*Written by John Geisheker, J.D., LL.M.
WHAT IS THE MOST DANGEROUS EVENT FACING AN ‘INTACT’ (NOT CIRCUMCISED) BOY?
Aside from circumcision? … a well-baby visit. Our physicians’ international non-profit intervenes in over 100 cases each year of intact boys who were injured by a primary care provider. The injury is called ‘PFFR,’ or Premature Forcible Foreskin Retraction. We conservatively estimate the annual incidence in the U.S. at more than 100,000 cases. Ironically, many occur when a parent takes the child to a well-baby visit, at 6, 12, or 24 months; but this injury might occur at any age. The children we have helped range in age from one week to 12 years.
Here is a typical email we receive:
At a well-baby visit yesterday for my uncircumcised son Jonah, 18-months, the doctor pushed his foreskin back so hard I could see my boy’s entire glans, which was oozing blood. The Dr. told me I must do this at every bath or my child “will need to be circumcised for sure.” Jonah now screams when we change him, is restless, and seems to be in pain. Is this really necessary? It does not seem reasonable to hurt a boy in order to clean him. Please help us.
Signed -G.W., Puzzled in Peoria.
HOW COULD THIS INJURY POSSIBLY HAPPEN?
At birth the penis is under-developed. The foreskin is fused to the glans (head) by a normal connective membrane, the balano-preputial lamina, (translation: glans-foreskin layer). The two are functionally an undifferentiated single structure. It takes many years for this membrane to naturally dissipate, a few cells at a time. The average age for full foreskin retraction without trauma is ten years, with half of all boys at age ten fully retractable, and half not yet so. At age 6, for instance, only 20% of boys are fully retractable (Øster et al., 1968-2005).

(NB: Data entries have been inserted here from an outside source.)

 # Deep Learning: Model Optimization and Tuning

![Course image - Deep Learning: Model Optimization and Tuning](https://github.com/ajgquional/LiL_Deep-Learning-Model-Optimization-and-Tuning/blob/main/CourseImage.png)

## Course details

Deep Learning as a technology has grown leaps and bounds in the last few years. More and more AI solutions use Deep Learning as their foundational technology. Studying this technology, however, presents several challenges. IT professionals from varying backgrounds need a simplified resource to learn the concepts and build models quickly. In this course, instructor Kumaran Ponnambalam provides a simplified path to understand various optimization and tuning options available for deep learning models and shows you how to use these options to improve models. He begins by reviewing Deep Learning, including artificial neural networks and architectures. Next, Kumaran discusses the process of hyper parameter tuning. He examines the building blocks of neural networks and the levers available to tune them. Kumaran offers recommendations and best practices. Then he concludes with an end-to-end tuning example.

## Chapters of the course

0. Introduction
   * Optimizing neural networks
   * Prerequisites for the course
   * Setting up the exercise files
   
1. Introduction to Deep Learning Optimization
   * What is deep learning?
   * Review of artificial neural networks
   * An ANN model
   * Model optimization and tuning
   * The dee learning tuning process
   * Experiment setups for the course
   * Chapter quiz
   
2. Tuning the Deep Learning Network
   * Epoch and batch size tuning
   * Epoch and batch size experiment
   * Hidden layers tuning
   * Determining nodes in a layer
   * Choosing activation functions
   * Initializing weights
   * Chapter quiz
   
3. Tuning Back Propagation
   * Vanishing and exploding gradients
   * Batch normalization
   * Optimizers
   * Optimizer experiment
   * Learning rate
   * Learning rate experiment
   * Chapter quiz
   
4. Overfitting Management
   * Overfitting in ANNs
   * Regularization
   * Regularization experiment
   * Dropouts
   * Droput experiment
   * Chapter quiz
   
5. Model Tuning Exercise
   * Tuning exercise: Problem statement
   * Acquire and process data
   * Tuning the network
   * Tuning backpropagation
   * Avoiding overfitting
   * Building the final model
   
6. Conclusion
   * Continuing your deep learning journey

Typically this injury occurs when a poorly-trained physician or nurse tells the parent that the child has ‘adhesions’ (an unnatural tissue connection) which must be separated “for hygiene.” He or she will then tear the foreskin from the glans by forcing it towards the abdomen, exposing the entire glans and destroying the boy’s protective membrane. Some doctors insert a blunt metal probe or closed hemostat to “lyse the adhesions.” Either way, this is intensely painful and traumatic for the child, as well as exposing him to infection, scarring, and even adult sexual problems.

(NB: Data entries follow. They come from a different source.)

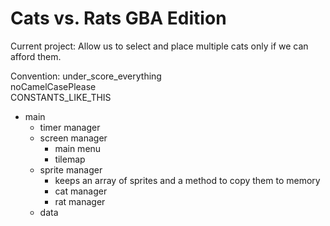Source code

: # Cats vs. Rats GBA Edition

Current project: Allow us to select and place multiple cats only if we can afford them.

Convention: under_score_everything  
noCamelCasePlease  
CONSTANTS_LIKE_THIS

* main  
    * timer manager  
    * screen manager  
        * main menu  
        * tilemap  
    * sprite manager  
        * keeps an array of sprites and a method to copy them to memory  
        * cat manager  
        * rat manager  
    * data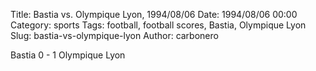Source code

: Title: Bastia vs. Olympique Lyon, 1994/08/06
Date: 1994/08/06 00:00
Category: sports
Tags: football, football scores, Bastia, Olympique Lyon
Slug: bastia-vs-olympique-lyon
Author: carbonero


Bastia 0 - 1 Olympique Lyon
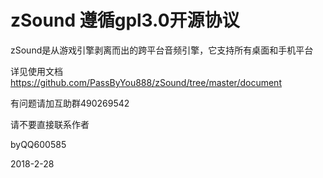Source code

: # zSound 遵循gpl3.0开源协议

zSound是从游戏引擎剥离而出的跨平台音频引擎，它支持所有桌面和手机平台

详见使用文档 https://github.com/PassByYou888/zSound/tree/master/document

有问题请加互助群490269542

请不要直接联系作者


byQQ600585

2018-2-28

WHAT HAPPENS TO BOYS WHO HAVE BEEN FORCIBLY RETRACTED?
The trauma of tearing the glans and foreskin apart before they separate naturally will cause intense pain, bleeding, swelling, and expose what was formerly a sterile, internal site to infection. The trauma and subsequent infection may create scarring all the way around the foreskin that will make the it inelastic and thus difficult to retract in later life, when adult hygiene will actually be needed. This condition is called phimosis. In older children and adolescents, true phimosis is almost invariably due to forced retraction in childhood with its resultant infection and scarring. (False diagnoses of phimosis are, sadly, commonplace, the clinician mistaking the natural membrane for claimed ‘adhesions.’)

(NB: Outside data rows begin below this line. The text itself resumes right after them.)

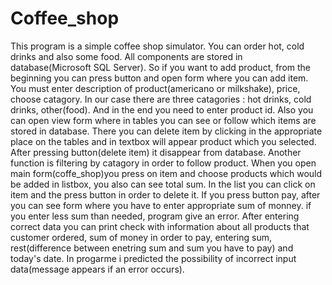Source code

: # Coffee_shop
This program is a simple coffee shop simulator. You can order hot, cold drinks and
also some food. All components are stored in database(Microsoft SQL Server). 
So if you want to add product, from the beginning you can press button and open form 
where you can add item. You must enter description of product(americano or milkshake), price,
choose catagory. In our case there are three catagories : hot drinks, cold drinks, other(food). 
And in the end you need to enter product id. Also you can open view form where in tables you can 
see or follow which items are stored in database. There you can delete item by clicking in the 
appropriate place on the tables and in textbox will appear product which you selected. After pressing 
button(delete item) it disappear from database. Another function is filtering by catagory in order to
follow product. When you open main form(coffe_shop)you press on item and choose products 
which would be added in listbox, you also can see total sum. In the list you can click on item and the press button 
in order to delete it. If you press button pay, after you can see form where you have to enter appropriate 
sum of monney. if you enter less sum than needed, program give an error. After entering correct data
you can print check with information about all products that customer ordered, sum of money in order 
to pay, entering sum, rest(difference between enetring sum and sum you have to pay) and today's date.
In progarme i predicted the possibility of incorrect input data(message appears if an error occurs).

Pediatrics, a reference text for doctors by Rudolph and Hoffman, warns:
“The prepuce, foreskin, is normally not retractile at birth. The ventral surface of the foreskin is naturally fused to the glans of the penis. At age 6 years, 80 percent of boys still do not have a fully retractile foreskin. By age 17 years, however, 97 to 99 percent of uncircumcised males have a fully retractile foreskin… in particular, there is no indication ever for forceful retraction of the foreskin from the glans. Especially in the newborn and infant, this produces small lacerations in addition to a severe abrasion of the glans. The result is scarring and a resultant secondary phimosis. Thus it is incorrect to teach mothers to retract the foreskin.” (Emphasis ours)
WHERE DID THE NOTION OF FORCIBLE RETRACTION ORIGINATE?
The complete answer is a book-length story of medical ignorance, ‘hygiene hysteria,’ prudery, even outright cruelty—but a short synopsis is possible.
In the mid-19th-century, before doctors discovered germs, they devised a disease theory called ‘reflex neurosis.’ This theory held that stimulation, (then called ‘irritation’ or ‘neurosis’) of sensitive tissue, would cause disease to appear in a distant part of the body (the reflex). As the genitals are intensely sensitive tissue, doctors blamed disease even on innocent touching ‘down there.’ A refinement of this theory claimed that children touched themselves because smegma, the natural substance that both sexes produce, would sour, become itchy, and draw the child’s attention to his (or her) genitalia.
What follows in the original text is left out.